Derek Chauvin was convicted of the murder of George Floyd on June 25, 2021. Since then, calls for police reform haven’t been as loud.
The never-ending pandemic and an increased focus on climate change may also have helped stall talks; however, the issues that led to the many calls for change have not gone away, nor are they new.
Calls for reform
Since the 1980s — and throughout my 24 years of policing experience — recruitment of diverse officers and diversity training have been consistently identified as key to improving police-minority relations.
For instance, in 1989, the Royal Commission on the Donald Marshall, Jr. Prosecution (an Indigenous man who was wrongly convicted), recommended the police establish recruitment targets to reflect the general population, develop policies on racial stereotyping and deliver cultural sensitivity training to their members.
Recently, a House of Commons committee also recommended enhanced training and diversity hiring as part of a response to reports of systemic racism in policing.
Similarly, President Barack Obama’s 2015 Task Force on 21st Century Policing called for the creation of a diverse law enforcement workforce to improve understanding and effectiveness in working with communities, along with the adoption of a police culture of accountability and transparency and efforts to proactively promote public trust through non-enforcement engagement activities.
While a seemingly impenetrable police culture has been consistently cited as a barrier to reform, from my related academic research, I propose that an equally problematic issue is the continued reliance on outdated indicators of police performance. In short, these indicators reinforce conventional ideas of police sustainability rather than align with the concerns of “defund the police” advocates.
Traditionally, police sustainability has been associated with police effectiveness and demonstrations of value, which have often been linked to crime stats, crime clearance rates and arrests.
Unfortunately, these metrics provide no information about the experiences of Black, Indigenous and other racialized people. They also fail to provide information on public perceptions of fair and equitable treatment by police.
Internally, limited attention has been paid to assessing the experiences of women and racialized officers. Therefore, it is no surprise that their representation within the police is lower than in the general population.
Additional problems with traditional indicators of success were highlighted in a session on policing and public safety at the Harvard Kennedy School. A summary report from this session noted that:
“Just as we measure internal organizational success by employee adherence to rules, we measure external operational success through crime rates and arrest statistics. We do both to the detriment of building trust and legitimacy, because they ignore what the research tells us and what the public and the rank and file tell us.
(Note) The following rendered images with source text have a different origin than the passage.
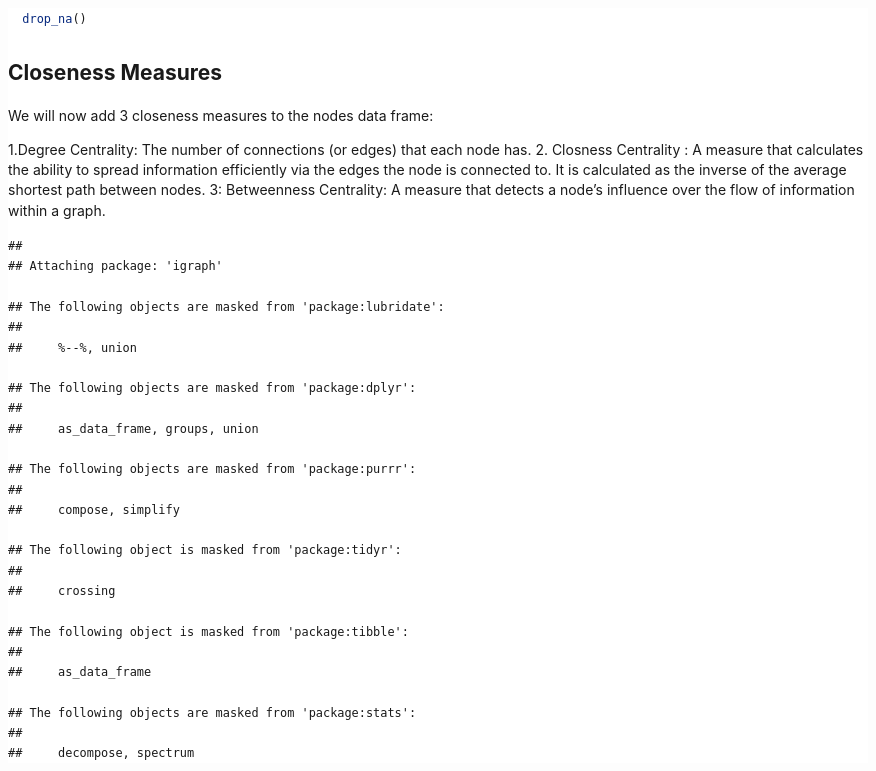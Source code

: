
 ``` r
  drop_na()
```

## Closeness Measures

We will now add 3 closeness measures to the nodes data frame:

1.Degree Centrality: The number of connections (or edges) that each node
has. 2. Closness Centrality : A measure that calculates the ability to
spread information efficiently via the edges the node is connected to.
It is calculated as the inverse of the average shortest path between
nodes. 3: Betweenness Centrality: A measure that detects a node’s
influence over the flow of information within a graph.

    ## 
    ## Attaching package: 'igraph'

    ## The following objects are masked from 'package:lubridate':
    ## 
    ##     %--%, union

    ## The following objects are masked from 'package:dplyr':
    ## 
    ##     as_data_frame, groups, union

    ## The following objects are masked from 'package:purrr':
    ## 
    ##     compose, simplify

    ## The following object is masked from 'package:tidyr':
    ## 
    ##     crossing

    ## The following object is masked from 'package:tibble':
    ## 
    ##     as_data_frame

    ## The following objects are masked from 'package:stats':
    ## 
    ##     decompose, spectrum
Both the public and rank-and-file officers want to be treated fairly by those in authority. We should not be surprised that we end up with poor morale among our officers echoed by the lack of trust from the community.”
Studies show a promising link between fair treatment and several positive outcomes, including increased openness of officers to change, improved attitudes about community policing and increased support for more democratic forms of policing.
My own research also suggests that treating officers fairly and with dignity and respect may counter harmful aspects of police culture.
Clearly, it’s time to rethink how we approach police reform as well as how we define and assess police sustainability.
Redefining police sustainability
In the book, Policing for Sustainable Development Goals, the authors advocate for a more human-rights oriented style of policing that focuses on: protecting the vulnerable, working within the rule of law and being representative of a transparent, effective and accountable public organization.
Consistent with the UN sustainable development goals, police sustainability should also be concerned with providing a safe and secure workplace.
Repositioning police sustainability as creating public value while also ensuring a positive societal impact means paying attention to policies and practices that promote a safe and healthy working environment on top of police actions that benefit communities.
Under this new interpretation of sustainability, indicators of success pertain to both the internal and external environments. Internally, these indicators include positive assessments of interactions that may also act as early warnings of possible misconduct.
Externally, a key outcome of police sustainability is enhanced legitimacy, which can be measured through citizen perceptions that the police act lawfully, treat community members fairly and with respect and keep them safe.
Rethinking what we mean by police sustainability, how we measure it and how we hold the police accountable for outcomes, may create the opening for a more viable path to reform.
Such actions call for examining police reform through the lens of sustainability rather than “defunding.” In the end, we may just achieve the same goal of meaningful change without alienating key stakeholders in the process.